I know, I know . . . Not another budget column. I’m sorry but it’s your money and you deserve to understand what’s going on.

One of the many silly things government does is pre-budget consultations. This is government at it’s most passive-aggressive. These consultations are designed as part safety valve – allowing people to feel they have had a say, and part teaching folks how government’s budgeting hands are tied. 

In truth the whole exercise has little to nothing to do with the setting the budget.

I got a government email asking me to participate online in this year’s consultations. After a long and involved process of registering on the website, and having read a warning that lets me know I can’t be abusive or disrespectful etc. etc., I clicked to a “Budget 2024 Planner” which bills itself as interactive, because I get to decide what slice of the budget pie I can allocate funds for: health care, education, transportation and the like. The point of this is to show folks that budgeting is hard. This is the passive aggressive part. Allocate too much for education? Well, you’ll have to cut something else.

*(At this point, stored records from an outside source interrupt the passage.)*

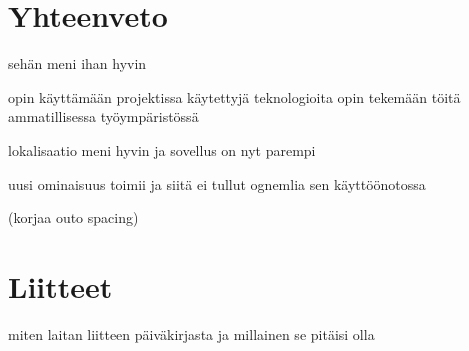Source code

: \documentclass[11pt,a4paper,titlepage,oneside]{article}
\begin{document}










\newpage
{} %










\newpage
\section{Yhteenveto}             %

sehän meni ihan hyvin 

opin käyttämään projektissa käytettyjä teknologioita
opin tekemään töitä ammatillisessa työympäristössä
\medskip


lokalisaatio meni hyvin ja sovellus on nyt parempi
\medskip


uusi ominaisuus toimii ja siitä ei tullut ognemlia sen käyttöönotossa
\medskip





\newpage




(korjaa outo spacing)








\section{Liitteet}               %

miten laitan liitteen päiväkirjasta ja millainen se pitäisi olla
\end{document}
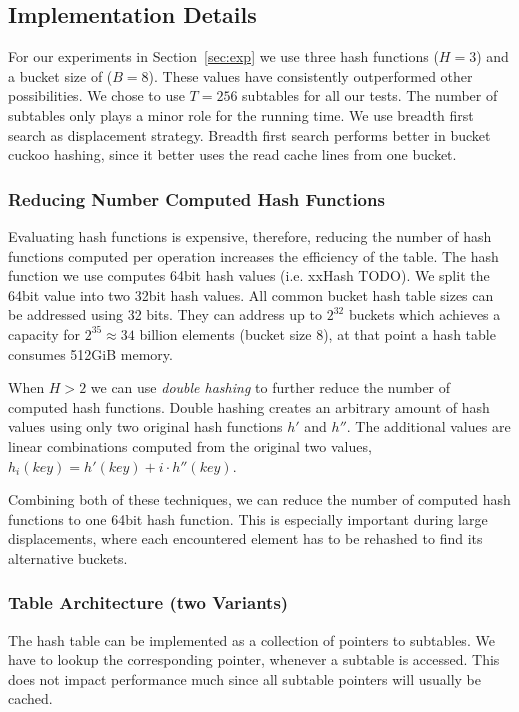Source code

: \documentclass[a4paper,UKenglish]{lipics-v2016}
\begin{document}
\subsection{Implementation Details}
For our experiments in Section~\ref{sec:exp} we use three hash
functions ($H=3$) and a bucket size of ($B=8$). These values have
consistently outperformed other possibilities.  We chose to use
$T=256$ subtables for all our tests.  The number of subtables only
plays a minor role for the running time.  We use breadth first search
as displacement strategy. Breadth first search performs better in
bucket cuckoo hashing, since it better uses the read cache lines from
one bucket.

\subsubsection*{Reducing Number Computed Hash Functions}
Evaluating hash functions is expensive, therefore, reducing the number
of hash functions computed per operation increases the efficiency of
the table.  The hash function we use computes 64bit hash values
(i.e. xxHash TODO).  We split the 64bit value into two 32bit hash
values. All common bucket hash table sizes can be addressed using 32
bits. They can address up to $2^{32}$ buckets which achieves a
capacity for $2^{35} \approx 34$ billion elements (bucket size 8),
at that point a hash table consumes 512GiB memory.

When $H > 2$ we can use \emph{double hashing} to further reduce the number
of computed hash functions. Double hashing creates an arbitrary amount
of hash values using only two original hash functions $h'$ and
$h''$.  The additional values are linear combinations computed
from the original two values, $h_i(key) = h'(key) + i\cdot
h''(key)$.

Combining both of these techniques, we can reduce the number of
computed hash functions to one 64bit hash function.  This is
especially important during large displacements, where each
encountered element has to be rehashed to find its alternative
buckets.

\subsubsection*{Table Architecture (two Variants)}
\label{sec:dys_inplace}
The hash table can be implemented as a collection of pointers to
subtables. We have to lookup the corresponding pointer, whenever a
subtable is accessed.  This does not impact performance much since all
subtable pointers will usually be cached.
\end{document}
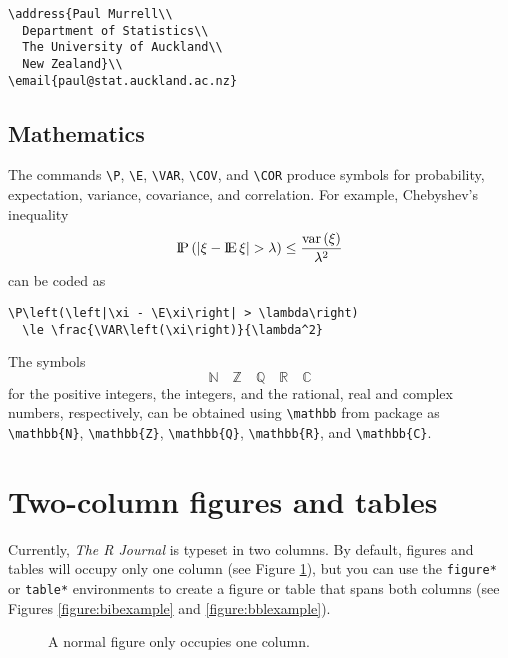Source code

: \begin{verbatim}
\address{Paul Murrell\\
  Department of Statistics\\
  The University of Auckland\\
  New Zealand}\\
\email{paul@stat.auckland.ac.nz}
\end{verbatim}

\subsection{Mathematics}

The commands \verb|\P|, \verb|\E|, \verb|\VAR|, \verb|\COV|, and \verb|\COR| produce symbols
for probability, expectation, variance, covariance, and correlation.
For example, Chebyshev's inequality
\begin{displaymath}
\P\left(\left|\xi - \E\xi\right| > \lambda\right) \le \frac{\VAR\left(\xi\right)}{\lambda^2}
\end{displaymath}
can be coded as
\begin{verbatim}
\P\left(\left|\xi - \E\xi\right| > \lambda\right) 
  \le \frac{\VAR\left(\xi\right)}{\lambda^2}
\end{verbatim}

The symbols
\begin{displaymath}
\mathbb{N}\quad\mathbb{Z}\quad\mathbb{Q}\quad\mathbb{R}\quad\mathbb{C}
\end{displaymath}
for the positive integers, the integers, and the rational, real and
complex numbers, respectively, can be obtained using \verb|\mathbb| from
package  as
\verb|\mathbb{N}|, \verb|\mathbb{Z}|, \verb|\mathbb{Q}|, \verb|\mathbb{R}|,
and \verb|\mathbb{C}|.

\section{Two-column figures and tables}

Currently, \emph{The R Journal} is typeset in two columns.
By default, figures and tables will occupy only one
column (see Figure \ref{figure:onecolfig}),
but you can use the \verb|figure*| or
\verb|table*| environments to create a figure or
table that spans both columns (see Figures \ref{figure:bibexample}
and \ref{figure:bblexample}).

\begin{figure}
\vspace*{.1in}
\caption{\label{figure:onecolfig}
A normal figure only occupies one column.}
\end{figure}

They also warn you can’t exceed $8.3 billion. That’s where government and your silly interactive exercise differ. They can borrow. The only fixed budget item you can’t adjust is the $722,874,800 (8 per cent of the budget) in debt payments we owe this year. You can make cuts to the transportation budget so people risk their lives on unplowed roads, or cuts to health care so folks have to wait hours in emergency in pain, or cuts to social services and housing so hungry people freeze outside in the dark because of a lack of government support, but don’t even THINK about not paying the banks. Those payments are carved in stone.

The second part of the consultation asks you to rate funding priorities and submit even more personal information. #whatever.

From time-to-time people tell me I am too cynical. Nothing, as a former premier was fond of saying, could be further from the truth. I am a born optimist, but I have eyes. It’s the budget consultation process that’s cynical. Its nonsense. Busywork for government staff.

In my time I covered and participated in a lot of budget consultations. I remember then Finance Minister Tom Marshall’s travelling consultations with a ticking debt clock on a big screen at the front of the room, showing the participants how the debt was growing thousands of dollars a minute while they met (and that was in 2008!) To his credit, he tried.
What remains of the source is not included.